Records excerpted from a collection
▽
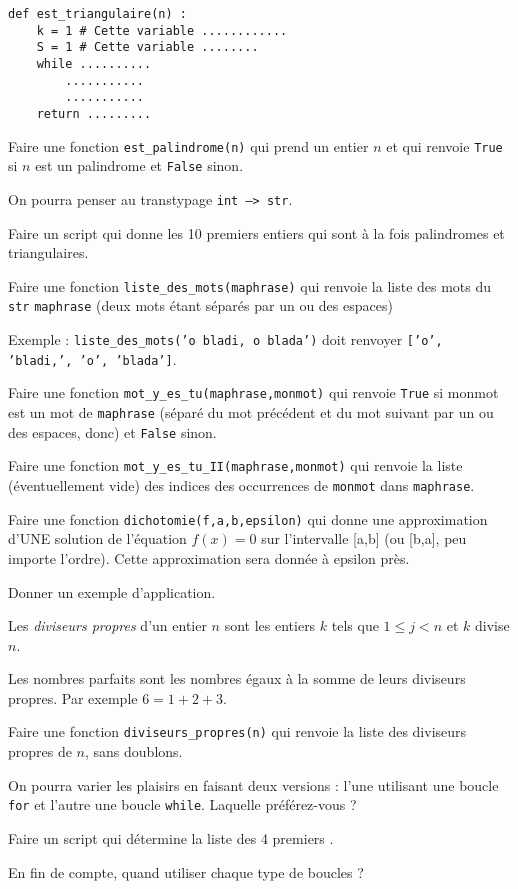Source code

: \begin{enonce}
	\begin{verbatim}
def est_triangulaire(n) :
    k = 1 # Cette variable ............
    S = 1 # Cette variable ........
    while ..........
        ...........
        ...........
    return .........
\end{verbatim}


	\ssques Faire une fonction \texttt{est\_palindrome(n)} qui prend un entier $n$ et qui renvoie \texttt{True} si $n$ est un palindrome et \texttt{False} sinon.

	\indic On pourra penser au transtypage \texttt{int --> str}.



	\ssques Faire un script qui donne les 10 premiers entiers qui sont à la fois palindromes et triangulaires.


	\quessques Faire une fonction \texttt{liste\_des\_mots(maphrase)} qui renvoie la liste des mots du \texttt{str} \texttt{maphrase} (deux mots étant séparés par un ou des espaces)

	Exemple : \texttt{liste\_des\_mots('o bladi,      o blada')} doit renvoyer
	\texttt{['o', 'bladi,', 'o', 'blada']}.

	\pagebreak

	\ssques Faire une fonction \texttt{mot\_y\_es\_tu(maphrase,monmot)} qui renvoie \texttt{True} si monmot est un mot de \texttt{maphrase} (séparé du mot précédent et du mot suivant par un ou des espaces, donc) et \texttt{False} sinon.

	\ssques Faire une fonction \texttt{mot\_y\_es\_tu\_II(maphrase,monmot)} qui renvoie la liste (éventuellement vide) des indices des occurrences de \texttt{monmot} dans \texttt{maphrase}.


	\ques Faire une fonction \texttt{dichotomie(f,a,b,epsilon)} qui donne une approximation d'UNE solution de l'équation $f(x) = 0$ sur l'intervalle [a,b] (ou [b,a], peu importe l'ordre). Cette approximation sera donnée à epsilon près.

	Donner un exemple d'application.

	\ques Les {\em diviseurs propres} d'un entier $n$ sont les entiers $k$ tels que $1\leq j< n$ et $k$ divise $n$.

	Les nombres parfaits sont les nombres  égaux à la somme de leurs diviseurs propres. Par exemple $6 =1+2+3.$

	\ssques Faire une fonction \texttt{diviseurs\_propres(n)} qui renvoie la liste des diviseurs propres de $n$, sans doublons.

	On pourra varier les plaisirs en faisant deux versions : l'une  utilisant une boucle \texttt{for} et l'autre une boucle \texttt{while}. Laquelle préférez-vous ?

	\ssques Faire un script qui détermine la liste des 4 premiers .

	\ques En fin de compte, quand utiliser chaque type de boucles ?

\end{enonce}

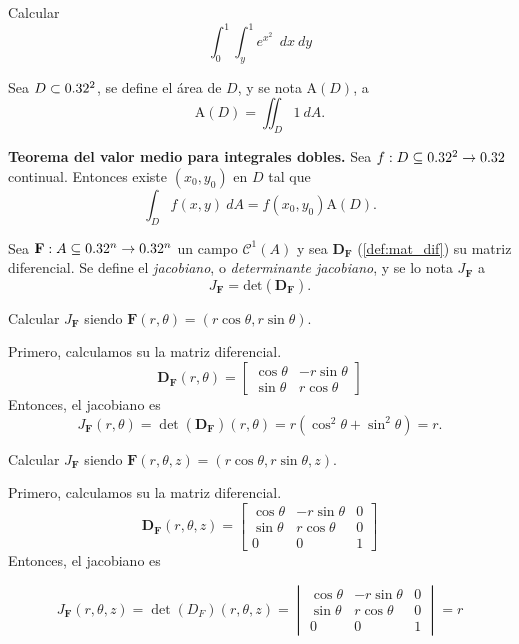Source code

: \begin{tarea}Calcular  $$ \int_{0}^{1}\int_{y}^{1} e^{x^{2}} \:\: dx\:dy $$
\end{tarea}



\begin{definition}  Sea $D\subset\Rn{2}$,  se define el \'area de $D$,  y se nota $\text{A}(D)$,  a  
    \[
        \text{A}(D)=\iint_D1\:dA.
    \]
\end{definition}



\begin{theorem}
    \textbf{Teorema del valor medio para integrales dobles.}   Sea $f:D\subseteq\Rn{2}\to\R$ continual.  Entonces existe $(x_0,y_0)$ en $D$ tal que
    \[
        \int_D f(x,y)\:dA=f(x_0,y_0)\text{A}(D).
    \]
\end{theorem}

\begin{definition}
    Sea $\mathbf{F}:A\subseteq\Rn{n}\to\Rn{n}$ un campo $\mathcal{C}^1(A)$ y sea $\boldsymbol{D}_\mathbf{F}$ (\autoref{def:mat_dif}) su matriz diferencial.  Se define el \emph{jacobiano}, o \emph{determinante jacobiano}, y se lo nota $J_\mathbf{F}$ a 
    \[
        J_\mathbf{F}=\text{det}(\boldsymbol{D}_\mathbf{F}).
    \]
\end{definition}


\begin{example}  Calcular $J_\mathbf{F}$ siendo  \( \mathbf{F}(r, \theta) = (r\cos\theta, r\sin\theta) \).

 Primero, calculamos su la matriz diferencial.
       \[
       \boldsymbol{D}_{\mathbf{F}}(r, \theta) 
       =
       \begin{bmatrix}
       \cos\theta & -r\sin\theta \\
       \sin\theta & r\cos\theta
       \end{bmatrix}
       \]
       Entonces, el jacobiano es
       \[
       J_{\mathbf{F}}(r, \theta) = \det(\boldsymbol{D}_{\mathbf{F}})(r, \theta) = 
      r(\cos^2\theta + \sin^2\theta) = r.
       \]
   \end{example}
   
   \begin{example}  Calcular $J_\mathbf{F}$   siendo   \( \mathbf{F}(r, \theta, z) = (r\cos\theta, r\sin\theta, z) \).
        
  Primero, calculamos su la matriz diferencial.
   \[
    \boldsymbol{D}_{\mathbf{F}} (r, \theta,  z)=
    \begin{bmatrix}
   \cos\theta & -r\sin\theta & 0 \\
   \sin\theta & r\cos\theta & 0 \\
   0 & 0 & 1
   \end{bmatrix}
   \]   
    Entonces, el jacobiano es 
   
   \[
   J_\mathbf{F} (r, \theta, z) = \det(D_F)(r, \theta, z)  = 
   \begin{vmatrix}
   \cos\theta & -r\sin\theta & 0 \\
   \sin\theta & r\cos\theta & 0 \\
   0 & 0 & 1
   \end{vmatrix}
   = r
   \]
   \end{example}
   
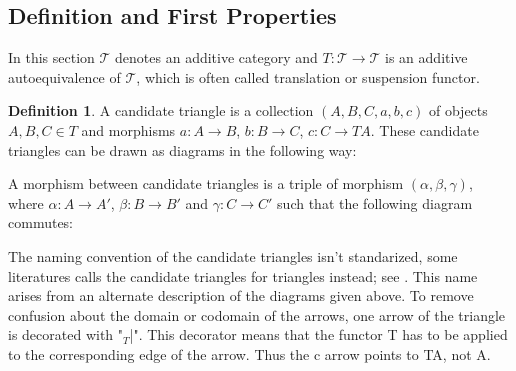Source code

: \documentclass[12pt]{article}
\theoremstyle{definition}
\newtheorem{definition}{Definition}[section]
\theoremstyle{remark}
\begin{document}
        \subsection{Definition and First Properties}
            In this section $\mathcal{T}$ denotes an additive category and $T:\mathcal{T}\rightarrow\mathcal{T}$ is an additive autoequivalence of $\mathcal{T}$, which is often called translation or suspension functor.
            \begin{definition}
                A candidate triangle is a collection $(A,B,C,a,b,c)$ of objects \\ $A,B,C\in T$ and morphisms $a:A\rightarrow B$, $b:B\rightarrow C$, $c:C\rightarrow TA$. These candidate triangles can be drawn as diagrams in the following way:

                \begin{center}
                \end{center}

                A morphism between candidate triangles is a triple of morphism $(\alpha, \beta, \gamma)$, where $\alpha : A \rightarrow A'$, $\beta : B \rightarrow B'$ and $\gamma : C \rightarrow C'$ such that the following diagram commutes:

            \begin{center}
            \end{center}

            \end{definition}

            The naming convention of the candidate triangles isn't standarized, some literatures calls the candidate triangles for triangles instead; see \cite{keller}. This name arises from an alternate description of the diagrams given above. To remove confusion about the domain or codomain of the arrows, one arrow of the triangle is decorated with "$_T$|". This decorator means that the functor T has to be applied to the corresponding edge of the arrow. Thus the c arrow points to TA, not A.
\end{document}
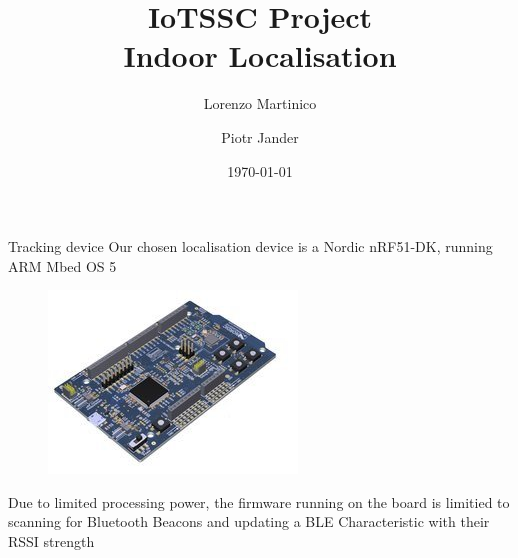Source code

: \documentclass[landscape]{infslides}
\begin{document}
\title[IoTSSC Project]{IoTSSC Project\\Indoor Localisation}
\author[Lorenzo Martinico and Piotr Jander]{Lorenzo Martinico \and Piotr Jander}
\date{\today}

\maketitle
\begin{slide}{Tracking device}
    Our chosen localisation device is a Nordic nRF51-DK, running ARM Mbed OS 5
    \begin{figure}
        \centering
        \includegraphics{nRF51-DK.jpg}
    \end{figure}
    Due to limited processing power, the firmware running on the board is limitied to scanning for Bluetooth Beacons and updating a BLE Characteristic with their RSSI strength
\end{slide}
\end{document}
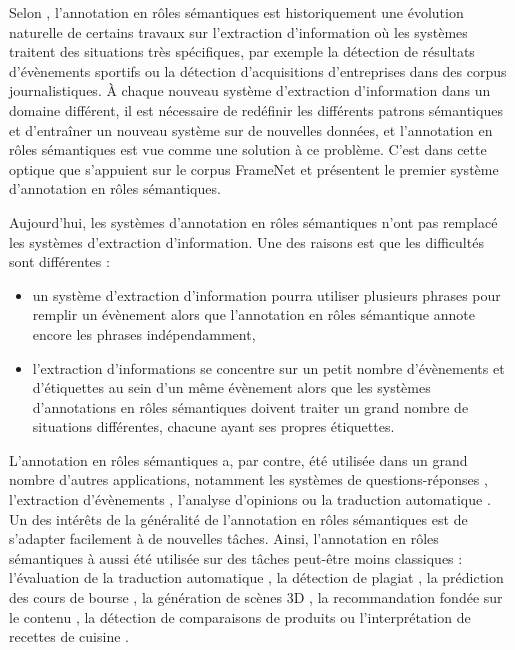 Selon \cite{gildea2002automatic}, l'annotation en rôles sémantiques est
historiquement une évolution naturelle de certains travaux sur l'extraction
d'information où les systèmes traitent des situations très spécifiques, par
exemple la détection de résultats d'évènements sportifs ou la détection
d'acquisitions d'entreprises dans des corpus journalistiques. À chaque nouveau
système d'extraction d'information dans un domaine différent, il est nécessaire
de redéfinir les différents patrons sémantiques et d'entraîner un nouveau
système sur de nouvelles données, et l'annotation en rôles sémantiques est vue
comme une solution à ce problème. C'est dans cette optique que
\cite{gildea2002automatic} s'appuient sur le corpus FrameNet et présentent le
premier système d'annotation en rôles sémantiques.

Aujourd'hui, les systèmes d'annotation en rôles sémantiques n'ont pas remplacé
les systèmes d'extraction d'information. Une des raisons est que les
difficultés sont différentes \citep{boros2014etiquetage} :

\begin{itemize}
    \item un système d'extraction d'information pourra utiliser plusieurs
        phrases pour remplir un évènement alors que l'annotation en rôles
        sémantique annote encore les phrases indépendamment,
    \item l'extraction d'informations se concentre sur un petit nombre
        d'évènements et d'étiquettes au sein d'un même évènement alors que les
        systèmes d'annotations en rôles sémantiques doivent traiter un grand
        nombre de situations différentes, chacune ayant ses propres étiquettes.
\end{itemize}

L'annotation en rôles sémantiques a, par contre, été utilisée dans un grand
nombre d'autres applications, notamment les systèmes de questions-réponses
\citep{shen2007using}, l'extraction d'évènements \citep{exner2011using},
l'analyse d'opinions \citep{das2012structure} ou la traduction automatique
\citep{bazrafshan2013semantic,bazrafshan2014comparing}. Un des intérêts de la
généralité de l'annotation en rôles sémantiques est de s'adapter facilement à
de nouvelles tâches. Ainsi, l'annotation en rôles sémantiques à aussi été
utilisée sur des tâches peut-être moins classiques : l'évaluation de la
traduction automatique \citep{lo2011meant,chuchunkov2014applying}, la détection
de plagiat \citep{osman2012improved}, la prédiction des cours de bourse
\citep{xie2013semantic}, la génération de scènes 3D \citep{chang2014learning},
la recommandation fondée sur le contenu \citep{de2014exploiting}, la détection
de comparaisons de produits \citep{kessler2013detection} ou l'interprétation de
recettes de cuisine \citep{malmaud2014cooking}.

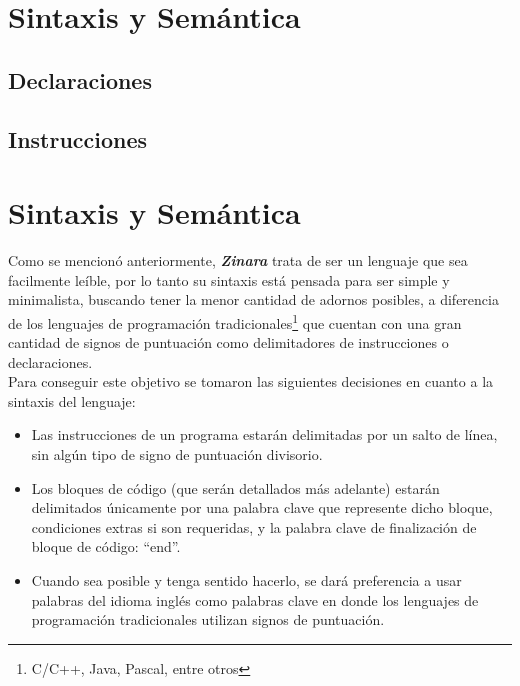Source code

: \documentclass[12pt, spanish]{report}
\begin{document}
\section{Sintaxis y Sem\'antica}
\label{sec:synsem}

\subsection{Declaraciones}
\label{sec:decl}

\subsection{Instrucciones}
\label{sec:instr}

\section{Sintaxis y Sem\'antica}
\label{sec:synsem}

Como se mencion\'o anteriormente, \emph{\textbf{Zinara}} trata de ser un
lenguaje que sea facilmente le\'ible, por lo tanto su sintaxis est\'a
pensada para ser simple y minimalista, buscando tener la menor
cantidad de adornos posibles, a diferencia de los lenguajes de
programaci\'on tradicionales\footnote{C/C++, Java, Pascal, entre otros}
que cuentan con una gran cantidad de signos de puntuaci\'on como
delimitadores de instrucciones o declaraciones.\\

Para conseguir este objetivo se tomaron las siguientes decisiones en
cuanto a la sintaxis del lenguaje:

\begin{itemize}
\item Las instrucciones de un programa estar\'an delimitadas por un
 salto de l\'inea, sin alg\'un tipo de signo de puntuaci\'on divisorio.

\item Los bloques de c\'odigo (que ser\'an detallados m\'as adelante)
 estar\'an delimitados \'unicamente por una palabra clave que represente
 dicho bloque, condiciones extras si son requeridas, y la palabra
 clave de finalizaci\'on de bloque de c\'odigo: ``end''.

\item Cuando sea posible y tenga sentido hacerlo, se dar\'a preferencia
 a usar palabras del idioma ingl\'es como palabras clave en donde los
 lenguajes de programaci\'on tradicionales utilizan signos de
 puntuaci\'on.
\end{itemize}
\end{document}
△
Assignment>
Please output, exactly as written, the lines above from the one holding "Due to limited" through the one holding "historiquement une évolution", both included, with the pictures omitted.

Written solution>
    Due to limited processing power, the firmware running on the board is limitied to scanning for Bluetooth Beacons and updating a BLE Characteristic with their RSSI strength
\end{slide}
\end{document}
 Selon \cite{gildea2002automatic}, l'annotation en rôles sémantiques est
historiquement une évolution naturelle de certains travaux sur l'extraction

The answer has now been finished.